O professor acredita que dois aspectos precisam ser relevados: 1) é preciso
separar a obediência cega ao governo, da autoproteção surgida
na desconfiança generalizada em relação ao Estado, já
que ou o cidadão se organizava ou ficava condenado ao servilismo; 2) a
crise entrou pela porta da frente no cotidiano das pessoas, obrigando-as, nos
mínimos gestos, a refletir sobre a degradação a que foram
submetidas e, conseqüentemente, a economizar com os parcos meios que dispõem. Na
avaliação de Laymert, a crise cambial de janeiro de 1999 foi o primeiro
sinal do que estava por vir. Ela se inseria no downgrade que permeou a ausência
de política como política e o desmanche das instituições
registrados na década de 90, com a diferença de que o estouro do
real era abstrato, ao contrário da crise energética.
De certo modo, aquela conta gigantesca era remota, não aparecia no
dia-a-dia das pessoas. Para
o sociólogo, a situação de hoje deve ser vista como inédita
e, dessa maneira, não pode ser contornada pelos processos gerenciáveis
de marketing engendrados pelos tecnocratas da equipe de FHC . As implicações
da crise ultrapassam em muito a questão da imagem do governo ou do presidente.

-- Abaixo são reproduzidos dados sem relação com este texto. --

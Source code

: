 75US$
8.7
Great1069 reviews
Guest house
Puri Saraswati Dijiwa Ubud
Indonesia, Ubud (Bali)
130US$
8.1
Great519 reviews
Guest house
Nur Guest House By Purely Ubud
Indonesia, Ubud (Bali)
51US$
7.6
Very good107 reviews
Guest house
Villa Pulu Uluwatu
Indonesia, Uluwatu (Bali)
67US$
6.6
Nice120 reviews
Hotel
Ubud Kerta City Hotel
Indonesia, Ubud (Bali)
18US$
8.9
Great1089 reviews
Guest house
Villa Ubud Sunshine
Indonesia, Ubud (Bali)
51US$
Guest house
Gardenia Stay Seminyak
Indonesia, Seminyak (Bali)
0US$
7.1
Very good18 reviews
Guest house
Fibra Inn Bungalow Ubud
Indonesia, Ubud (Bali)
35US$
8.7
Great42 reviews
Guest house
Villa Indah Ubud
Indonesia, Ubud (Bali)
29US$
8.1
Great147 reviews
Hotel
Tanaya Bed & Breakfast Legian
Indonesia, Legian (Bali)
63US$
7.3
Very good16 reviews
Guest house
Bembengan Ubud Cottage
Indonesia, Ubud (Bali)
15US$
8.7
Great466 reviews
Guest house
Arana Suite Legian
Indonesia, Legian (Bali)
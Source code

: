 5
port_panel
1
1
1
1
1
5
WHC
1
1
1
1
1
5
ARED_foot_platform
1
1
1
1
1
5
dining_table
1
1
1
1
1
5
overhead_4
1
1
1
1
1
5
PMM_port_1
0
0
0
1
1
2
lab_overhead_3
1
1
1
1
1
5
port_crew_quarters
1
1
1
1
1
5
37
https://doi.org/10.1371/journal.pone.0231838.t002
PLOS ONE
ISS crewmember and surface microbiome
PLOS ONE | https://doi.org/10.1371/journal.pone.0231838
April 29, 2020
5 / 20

Não dá para saber ainda as formas que essa revolta vai tomar. Ela
não significa bagunça nem rebelião; pode ser a compreensão
do processo. E a construção disso não se faz do dia para
a noite. ------------------------------------------ Trem
que não leva a lugar algum Na
análise feita por Laymert Garcia dos Santos, o apagão
traz à tona as discussões sobre a vocação moderna
do brasileiro, abordada por autores como Darci Ribeiro, Sérgio Buarque
de Hollanda, Gilberto Freire e Caio Prado, entre outros. Nesse sentido, havia
a expectativa de o brasileiro tornar-se um povo autônomo, e não apenas
para ser usado como mão-de-obra a ser explorada. Essa perspectiva de modernização,
de construção de futuro, avalia Laymert, teve na globalização
a sua última fase. Já na abertura Collor tentaram vender,
pelo menos para a população urbana da classe média, que essa
parcela poderia ingressar no Primeiro Mundo, ganhar a modernidade. À
medida que se estabelecem os critérios de seleção, como já
sabiam os arautos da globalização, constata-se que a massa de excluídos
seria imensa. Há o abandono de uma grande parcela da população
que não pode entrar no trem. E aqueles que entraram no trem de alta velocidade
descobrem, agora, que também estão sem futuro. Nesse cenário,
acrescenta, a situação fica bastante complicada por
deixar claros os limites dessa proposta. Laymert acredita que as cartas
estão sendo baixadas, e o fosso entre as nações desenvolvidas
e esses segmentos modernos do país vai crescer ainda mais daqui
para a frente. Eles continuam no seu ritmo de desenvolvimento, enquanto
nós estamos indo comprar lampião, compara. Nesse
cenário de desmonte das instituições, Laymert classifica
de patético o papel do governo FHC pelo fato de, a reboque
da globalização, ter abdicado da possibilidade de implementar uma
estratégia política ao submeter-se às regras ditadas pelas
doutrinas do mercado e ficar atrelado a outras instâncias, entre elas FMI
e Banco Mundial. Não houve investimento, como bem lembrou Francisco
de Oliveira, porque não estava nos planos do Estado e, embora ele soubesse
que precisava fazê-lo, optou em seguir a cartilha neoliberal. Laymert
lembra que, quando ficaram claros os efeitos da falta de investimento, constatou-se
que a ausência de uma política para o setor não deixava de
ser, também, uma política. O professor aponta o contraste entre
o discurso e a ação como emblemático dessa linha de ação.
De um lado, a retórica que pregava o ingresso no Primeiro Mundo; de outro,
o desmonte das instituições. É uma contradição
que, agora, ficou explicitada. O trem não vai mais a lugar algum.